Supplied entries »
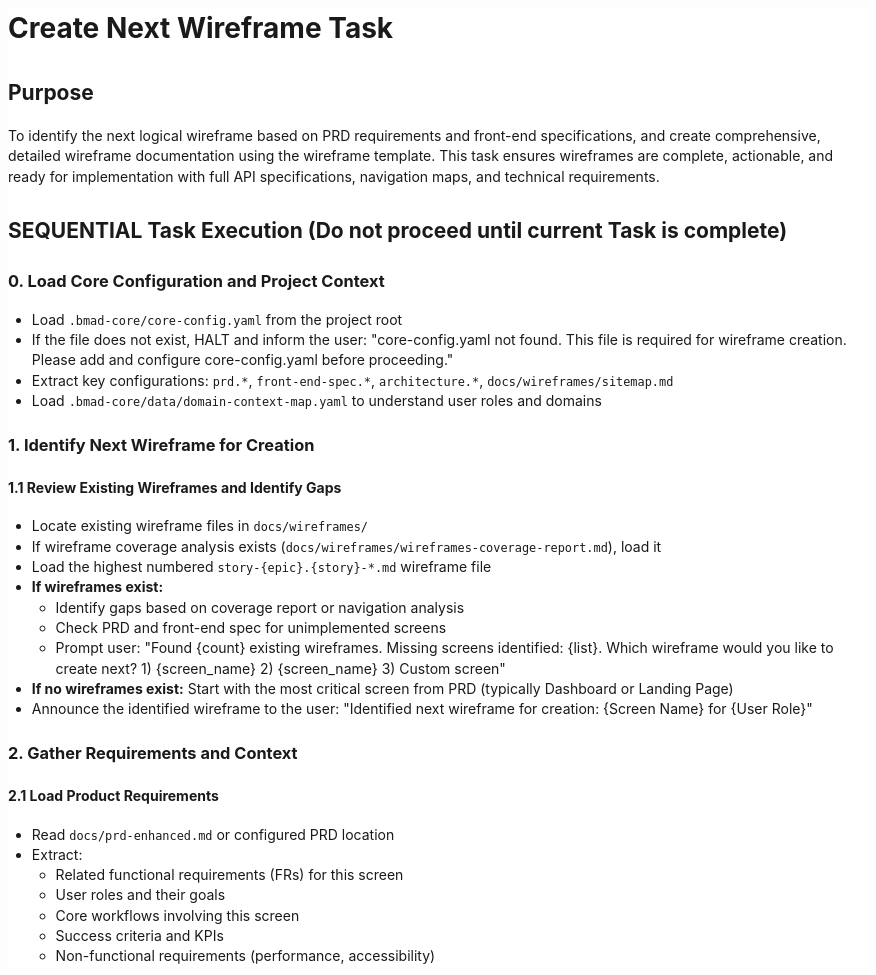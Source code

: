 

# Create Next Wireframe Task

## Purpose

To identify the next logical wireframe based on PRD requirements and front-end specifications, and create comprehensive, detailed wireframe documentation using the wireframe template. This task ensures wireframes are complete, actionable, and ready for implementation with full API specifications, navigation maps, and technical requirements.

## SEQUENTIAL Task Execution (Do not proceed until current Task is complete)

### 0. Load Core Configuration and Project Context

- Load `.bmad-core/core-config.yaml` from the project root
- If the file does not exist, HALT and inform the user: "core-config.yaml not found. This file is required for wireframe creation. Please add and configure core-config.yaml before proceeding."
- Extract key configurations: `prd.*`, `front-end-spec.*`, `architecture.*`, `docs/wireframes/sitemap.md`
- Load `.bmad-core/data/domain-context-map.yaml` to understand user roles and domains

### 1. Identify Next Wireframe for Creation

#### 1.1 Review Existing Wireframes and Identify Gaps

- Locate existing wireframe files in `docs/wireframes/`
- If wireframe coverage analysis exists (`docs/wireframes/wireframes-coverage-report.md`), load it
- Load the highest numbered `story-{epic}.{story}-*.md` wireframe file
- **If wireframes exist:**
  - Identify gaps based on coverage report or navigation analysis
  - Check PRD and front-end spec for unimplemented screens
  - Prompt user: "Found {count} existing wireframes. Missing screens identified: {list}. Which wireframe would you like to create next? 1) {screen_name} 2) {screen_name} 3) Custom screen"
- **If no wireframes exist:** Start with the most critical screen from PRD (typically Dashboard or Landing Page)
- Announce the identified wireframe to the user: "Identified next wireframe for creation: {Screen Name} for {User Role}"

### 2. Gather Requirements and Context

#### 2.1 Load Product Requirements

- Read `docs/prd-enhanced.md` or configured PRD location
- Extract:
  - Related functional requirements (FRs) for this screen
  - User roles and their goals
  - Core workflows involving this screen
  - Success criteria and KPIs
  - Non-functional requirements (performance, accessibility)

About this task » Within the material above, extract exactly the lines that start at the line containing "## SEQUENTIAL Task" and stop after the line containing "- If the file", and only those.

Exercise result »
## SEQUENTIAL Task Execution (Do not proceed until current Task is complete)

### 0. Load Core Configuration and Project Context

- Load `.bmad-core/core-config.yaml` from the project root
- If the file does not exist, HALT and inform the user: "core-config.yaml not found. This file is required for wireframe creation. Please add and configure core-config.yaml before proceeding."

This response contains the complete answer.